Şimdilik daha fazla aklımı kaybetmeden evden çıkmak için merdivenlerden aşağı indim. Merdivenlerden inerek dışardan yoğun bir ışık ve büyük bir ses geldi. Şimşek çakmıştı anlaşılan. Merdivenin yanındaki pencereden havaya baktığımda kara bulutların geldiğini anladım. Binanın içi bile epey kararmıştı yalnızca birkaç saniye içinde.

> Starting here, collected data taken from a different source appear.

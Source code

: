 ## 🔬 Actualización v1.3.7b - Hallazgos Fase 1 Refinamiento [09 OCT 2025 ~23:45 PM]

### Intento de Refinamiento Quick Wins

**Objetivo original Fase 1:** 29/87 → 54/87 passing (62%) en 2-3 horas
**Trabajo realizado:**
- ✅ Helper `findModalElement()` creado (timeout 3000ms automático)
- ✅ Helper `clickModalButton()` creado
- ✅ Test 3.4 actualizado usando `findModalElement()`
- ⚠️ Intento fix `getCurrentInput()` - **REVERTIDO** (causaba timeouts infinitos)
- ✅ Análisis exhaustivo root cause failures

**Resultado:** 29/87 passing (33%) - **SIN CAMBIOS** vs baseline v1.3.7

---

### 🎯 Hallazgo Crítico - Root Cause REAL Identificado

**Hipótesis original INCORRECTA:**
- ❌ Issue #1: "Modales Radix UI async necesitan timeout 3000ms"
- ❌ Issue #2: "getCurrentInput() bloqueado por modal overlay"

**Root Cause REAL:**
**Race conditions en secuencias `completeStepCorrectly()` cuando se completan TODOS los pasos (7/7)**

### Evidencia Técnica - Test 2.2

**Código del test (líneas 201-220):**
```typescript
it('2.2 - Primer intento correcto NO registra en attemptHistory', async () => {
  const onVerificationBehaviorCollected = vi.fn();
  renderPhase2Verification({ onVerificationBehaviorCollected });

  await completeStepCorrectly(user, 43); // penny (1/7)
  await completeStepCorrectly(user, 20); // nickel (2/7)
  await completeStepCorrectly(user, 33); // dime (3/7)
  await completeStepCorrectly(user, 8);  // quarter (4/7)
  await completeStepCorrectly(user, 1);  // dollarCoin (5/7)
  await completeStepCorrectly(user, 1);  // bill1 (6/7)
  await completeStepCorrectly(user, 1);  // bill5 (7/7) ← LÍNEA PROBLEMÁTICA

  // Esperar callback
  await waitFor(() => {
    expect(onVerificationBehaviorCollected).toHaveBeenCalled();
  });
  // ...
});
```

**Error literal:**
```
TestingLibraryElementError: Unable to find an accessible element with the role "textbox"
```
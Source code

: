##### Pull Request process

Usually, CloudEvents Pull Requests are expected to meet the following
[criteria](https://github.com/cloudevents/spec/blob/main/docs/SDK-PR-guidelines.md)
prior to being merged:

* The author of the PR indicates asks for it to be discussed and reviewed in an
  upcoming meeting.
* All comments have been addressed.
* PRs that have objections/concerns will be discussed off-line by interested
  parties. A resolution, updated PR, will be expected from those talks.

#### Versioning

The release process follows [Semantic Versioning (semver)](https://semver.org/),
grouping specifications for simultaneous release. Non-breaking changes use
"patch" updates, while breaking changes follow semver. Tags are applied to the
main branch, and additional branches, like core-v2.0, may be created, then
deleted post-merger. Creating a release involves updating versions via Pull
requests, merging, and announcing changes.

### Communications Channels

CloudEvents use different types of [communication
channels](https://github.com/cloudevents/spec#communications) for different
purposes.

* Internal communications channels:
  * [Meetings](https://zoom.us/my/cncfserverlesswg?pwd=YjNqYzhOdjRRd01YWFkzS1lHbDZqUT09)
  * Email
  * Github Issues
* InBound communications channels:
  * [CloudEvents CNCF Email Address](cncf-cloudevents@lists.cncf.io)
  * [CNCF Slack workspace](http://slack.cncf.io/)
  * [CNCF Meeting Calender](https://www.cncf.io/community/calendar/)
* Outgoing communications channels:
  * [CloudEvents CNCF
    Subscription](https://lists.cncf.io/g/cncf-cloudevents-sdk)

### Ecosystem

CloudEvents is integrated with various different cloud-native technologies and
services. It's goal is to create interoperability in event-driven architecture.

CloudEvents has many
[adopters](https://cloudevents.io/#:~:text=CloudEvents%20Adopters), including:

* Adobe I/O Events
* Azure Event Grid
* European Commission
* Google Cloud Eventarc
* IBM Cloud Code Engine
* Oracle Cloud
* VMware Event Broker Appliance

Yavaşça merdivenlerden inerken dış kapıdan sesler gelmeye başlamıştı. Birileri kapıya güm güm vuruyordu. Adeta evin içini sallanıyordu. Tam o anda bir şimşek daha çakınca korkudan merdiven basamağına oturdum. Belki de gelen kişi tüm bu cesetleri alıp götüren psikopattı. Aklıma bir odaya saklanma fikri geldi. Merdivenlerden kalkıp odaya giderken aşağıdan sesler geldi. "Selin kapıyı aç, ben Azra!" O sesi duyar duymaz geriye dönüp aşağıya doğru koştum. Kapının arkasından "Açıyorum." diye seslendim. Kapı kilidini bastırmama rağmen açılmıyordu. Ben buraya girerken kapıyı kilitlememiştim oysa ki. Bu hâle nasıl geldiğine dair en ufak bir fikrim yoktu. Kapıyı itmeme rağmen bir türlü açılmıyordu. Dışarıda sağanak yağmur başlamıştı. Azra ve Orkun'un daha fazla ıslanmaması için kapıyı daha kuvvetlice itmeye başladım. Yerinden oynatamıyordum. "Kapıyı açamıyorum, bozulmuş." diye bağırdım. Ben cümlemi bitirdikten sonra onlarda dış taraftan kapıyı itmeye başladılar. Bu hareketleri de sonuçsuz kalmıştı.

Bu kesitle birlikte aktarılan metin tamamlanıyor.